米国の「金正恩制裁」が安倍外交にはマイナス効果の皮肉

| デイリーNKジャパン
米国の「金正恩制裁」が安倍外交にはマイナス効果の皮肉

米財務省は6日、金正恩党委員長を含む政権幹部ら11人と政府機関など5団体を制裁対象に指定した。北朝鮮における、人権侵害の責任を問うものだ。

拷問や性的虐待

これは金正恩体制にとって、大きなダメージである。核やミサイルの開発は、条件次第で取引に応じることも可能だが、「恐怖政治」を権力の基盤としている正恩氏には、国民に対する人権侵害を止めることなど考えられないからだ。

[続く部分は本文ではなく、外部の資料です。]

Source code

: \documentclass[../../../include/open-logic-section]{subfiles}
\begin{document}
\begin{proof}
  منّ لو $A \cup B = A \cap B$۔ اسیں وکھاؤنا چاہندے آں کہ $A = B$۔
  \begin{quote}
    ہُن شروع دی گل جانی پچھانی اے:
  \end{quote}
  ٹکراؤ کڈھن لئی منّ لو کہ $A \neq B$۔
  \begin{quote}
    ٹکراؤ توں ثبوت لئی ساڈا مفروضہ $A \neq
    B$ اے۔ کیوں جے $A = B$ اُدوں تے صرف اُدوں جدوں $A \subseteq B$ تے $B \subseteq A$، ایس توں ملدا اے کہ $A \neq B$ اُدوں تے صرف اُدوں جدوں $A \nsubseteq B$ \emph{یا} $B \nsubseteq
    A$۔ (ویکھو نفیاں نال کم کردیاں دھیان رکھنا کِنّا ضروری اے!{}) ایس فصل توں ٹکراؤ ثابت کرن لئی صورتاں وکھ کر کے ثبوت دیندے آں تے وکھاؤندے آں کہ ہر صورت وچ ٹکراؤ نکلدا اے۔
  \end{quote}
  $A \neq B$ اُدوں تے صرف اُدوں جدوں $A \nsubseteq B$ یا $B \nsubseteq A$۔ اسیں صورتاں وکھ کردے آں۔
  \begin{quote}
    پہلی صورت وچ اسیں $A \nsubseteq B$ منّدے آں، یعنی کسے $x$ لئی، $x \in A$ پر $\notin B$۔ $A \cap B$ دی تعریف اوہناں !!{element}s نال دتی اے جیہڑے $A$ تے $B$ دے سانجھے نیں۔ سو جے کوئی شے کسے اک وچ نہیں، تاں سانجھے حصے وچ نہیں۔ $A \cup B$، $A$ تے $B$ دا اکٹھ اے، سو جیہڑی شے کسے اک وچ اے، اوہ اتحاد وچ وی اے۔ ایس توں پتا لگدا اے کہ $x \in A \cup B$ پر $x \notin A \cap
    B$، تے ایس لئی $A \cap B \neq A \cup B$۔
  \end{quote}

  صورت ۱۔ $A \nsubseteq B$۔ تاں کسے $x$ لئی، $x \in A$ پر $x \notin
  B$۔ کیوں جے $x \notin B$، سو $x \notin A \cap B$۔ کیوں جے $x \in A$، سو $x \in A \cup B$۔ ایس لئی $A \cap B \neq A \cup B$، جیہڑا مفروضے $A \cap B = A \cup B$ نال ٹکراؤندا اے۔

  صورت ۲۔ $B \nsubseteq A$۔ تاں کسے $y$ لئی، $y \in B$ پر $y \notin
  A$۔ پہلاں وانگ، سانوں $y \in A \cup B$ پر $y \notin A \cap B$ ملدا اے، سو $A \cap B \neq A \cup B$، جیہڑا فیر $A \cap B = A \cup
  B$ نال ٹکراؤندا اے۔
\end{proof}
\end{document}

米国は北朝鮮の人権問題についていっそう関心を強めており、これで両国の反目は決定的になった。

一方、北朝鮮による人権侵害には、日本人をはじめとする外国人拉致も含まれる。ならば米国のの制裁は、日本政府の対北外交にもプラスとなるのだろうか?

残念ながら、答えはまったく逆である。

筆者は、北朝鮮の人権侵害を早く止めさせるべきだと思っている。同時に、日本政府が日本人拉致被害者の救出を最優先に考えるのも当然であると理解している。

しかし実際のところ、日本政府の取組は、このいずれを目指す形にもなっていない。

安倍晋三首相の対北外交方針は、「対話の窓口を閉ざすことなく、引き続き拉致問題の解決に向け全力を尽くす」といものだ。安倍氏の言う「対話」のベースは、北朝鮮による拉致被害者らの再調査などが盛り込まれた「ストックホルム合意」だ。そしてこの合意は、日朝間の懸案を解決したら国交を正常化しましょう、ということが前提になっている。

しかし、外交や安保と言えば何でもかんでも「米国追従」の日本政府が、最高指導者が米国から「人権犯罪者」と名指しされた国と、国交正常化や大規模な経済支援を前提とした対話なんかできるはずがないのだ。

米国をはじめ国際社会が問題視する北朝鮮の人権侵害は、外国人拉致だけではない。米国の制裁発表も、政治犯収容所について特に明記。子どもを含め8万~12万人が収容されており、拷問や性的虐待が横行していると批判している。

ちなみに、こうした問題を国際的イシューとする上で、国連人権理事会などでEUとともに主導役となったのは日本である。その日本が、「われわれの関心事は拉致問題だけですから」などという態度を取ることは、今後もできないだろう。